Looks like they could've used Adam and Eve on Gilligan's Island.



Remember, at the end of chapter two, "And they were both naked, the man and the woman, and they were not ashamed." (Gen. 2:25)

So, after they ate from the tree of knowledge, they realized, "Wow! We're nekkid!"

And apparently they were embarrassed. Come on! How would they know? Clothes didn't exist to begin with! So nudity was the default setting. There were no other options... till they sewed leaves together... using pine needles and thread they coaxed from a silk worm's ass!



Then, as punishment for eating from the spooky tree, God tells Eve "I will greatly multiply thy sorrow and thy conception; in sorrow thou shalt bring forth children..." (3:16).

Makes sense. That's the only logical reason why childbirth would cause a woman pain-- God decreed it. Never mind the fact that she's squeezing a PERSON through her HOO-HA !

Perhaps this was a way ancient people explained child birth. That is all they knew. They didn't have the scientific/technological advances of modern times.

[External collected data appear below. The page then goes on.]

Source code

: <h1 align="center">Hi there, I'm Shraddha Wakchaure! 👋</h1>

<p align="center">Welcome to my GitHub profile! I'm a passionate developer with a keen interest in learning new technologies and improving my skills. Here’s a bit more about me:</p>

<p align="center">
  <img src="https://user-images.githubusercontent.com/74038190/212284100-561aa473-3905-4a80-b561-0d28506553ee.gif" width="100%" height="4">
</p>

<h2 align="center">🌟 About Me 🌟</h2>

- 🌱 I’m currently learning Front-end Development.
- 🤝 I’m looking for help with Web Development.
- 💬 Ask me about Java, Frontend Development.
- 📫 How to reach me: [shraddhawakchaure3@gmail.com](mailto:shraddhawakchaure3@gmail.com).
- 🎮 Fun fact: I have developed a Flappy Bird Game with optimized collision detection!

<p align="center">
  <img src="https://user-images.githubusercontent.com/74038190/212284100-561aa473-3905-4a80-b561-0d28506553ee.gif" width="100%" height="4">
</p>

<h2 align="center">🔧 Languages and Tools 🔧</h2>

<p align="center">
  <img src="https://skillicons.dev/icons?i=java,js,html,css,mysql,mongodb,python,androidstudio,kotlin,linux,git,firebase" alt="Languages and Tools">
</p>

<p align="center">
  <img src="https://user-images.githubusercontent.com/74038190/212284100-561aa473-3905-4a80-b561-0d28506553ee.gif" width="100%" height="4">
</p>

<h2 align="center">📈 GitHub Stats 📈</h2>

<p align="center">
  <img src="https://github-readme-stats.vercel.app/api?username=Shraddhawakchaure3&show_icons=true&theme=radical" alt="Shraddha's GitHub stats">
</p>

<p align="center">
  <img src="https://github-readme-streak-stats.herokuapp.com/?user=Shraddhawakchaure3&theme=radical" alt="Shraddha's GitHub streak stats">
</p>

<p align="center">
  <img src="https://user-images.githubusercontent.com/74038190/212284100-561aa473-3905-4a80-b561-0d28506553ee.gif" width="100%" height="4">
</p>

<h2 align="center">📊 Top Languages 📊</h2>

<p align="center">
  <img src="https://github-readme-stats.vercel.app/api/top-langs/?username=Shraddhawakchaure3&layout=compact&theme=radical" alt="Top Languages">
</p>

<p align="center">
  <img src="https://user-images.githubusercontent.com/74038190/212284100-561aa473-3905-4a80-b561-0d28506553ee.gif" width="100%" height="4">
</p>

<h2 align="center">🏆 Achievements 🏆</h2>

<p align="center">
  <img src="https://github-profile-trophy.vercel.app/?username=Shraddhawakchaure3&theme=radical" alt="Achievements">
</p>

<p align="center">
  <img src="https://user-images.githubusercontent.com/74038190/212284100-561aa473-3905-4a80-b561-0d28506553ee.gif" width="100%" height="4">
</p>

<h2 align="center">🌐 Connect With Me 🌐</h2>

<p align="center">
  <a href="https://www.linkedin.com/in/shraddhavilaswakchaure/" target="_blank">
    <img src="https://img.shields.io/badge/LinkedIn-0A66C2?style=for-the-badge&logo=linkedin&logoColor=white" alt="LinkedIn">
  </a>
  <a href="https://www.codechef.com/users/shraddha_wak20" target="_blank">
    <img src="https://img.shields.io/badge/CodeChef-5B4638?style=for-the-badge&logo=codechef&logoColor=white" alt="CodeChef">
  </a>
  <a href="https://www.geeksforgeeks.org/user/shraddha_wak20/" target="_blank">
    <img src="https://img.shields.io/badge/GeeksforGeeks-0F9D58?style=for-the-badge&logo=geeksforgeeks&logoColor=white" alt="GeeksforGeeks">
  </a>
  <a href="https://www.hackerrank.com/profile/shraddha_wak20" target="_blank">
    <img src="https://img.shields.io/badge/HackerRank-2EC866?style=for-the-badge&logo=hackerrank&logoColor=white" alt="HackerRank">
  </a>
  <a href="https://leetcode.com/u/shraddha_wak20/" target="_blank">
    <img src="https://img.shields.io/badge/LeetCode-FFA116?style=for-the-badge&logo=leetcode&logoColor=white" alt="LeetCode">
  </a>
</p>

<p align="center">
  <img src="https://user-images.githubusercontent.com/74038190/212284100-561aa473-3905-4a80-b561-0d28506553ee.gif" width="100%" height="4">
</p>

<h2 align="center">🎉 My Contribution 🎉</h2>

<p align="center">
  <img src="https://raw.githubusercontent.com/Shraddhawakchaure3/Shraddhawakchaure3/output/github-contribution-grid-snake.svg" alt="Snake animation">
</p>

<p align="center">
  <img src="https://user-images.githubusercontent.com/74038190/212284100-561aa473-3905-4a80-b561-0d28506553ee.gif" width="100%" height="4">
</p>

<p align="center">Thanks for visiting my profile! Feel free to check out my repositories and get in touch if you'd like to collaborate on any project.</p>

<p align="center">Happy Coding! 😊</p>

They knew that after guys and ladies got bizzay, babies came out of the ladies. And that was it! That's all they knew.

Just like Adam and Eve, suddenly they "knew that they were naked!"


"Fifteen hundred years ago everybody KNEW the Earth was the center of the universe. Five hundred years ago, everybody KNEW the Earth was flat, and fifteen minutes ago, you KNEW that humans were alone on this planet. Imagine what you'll KNOW... tomorrow."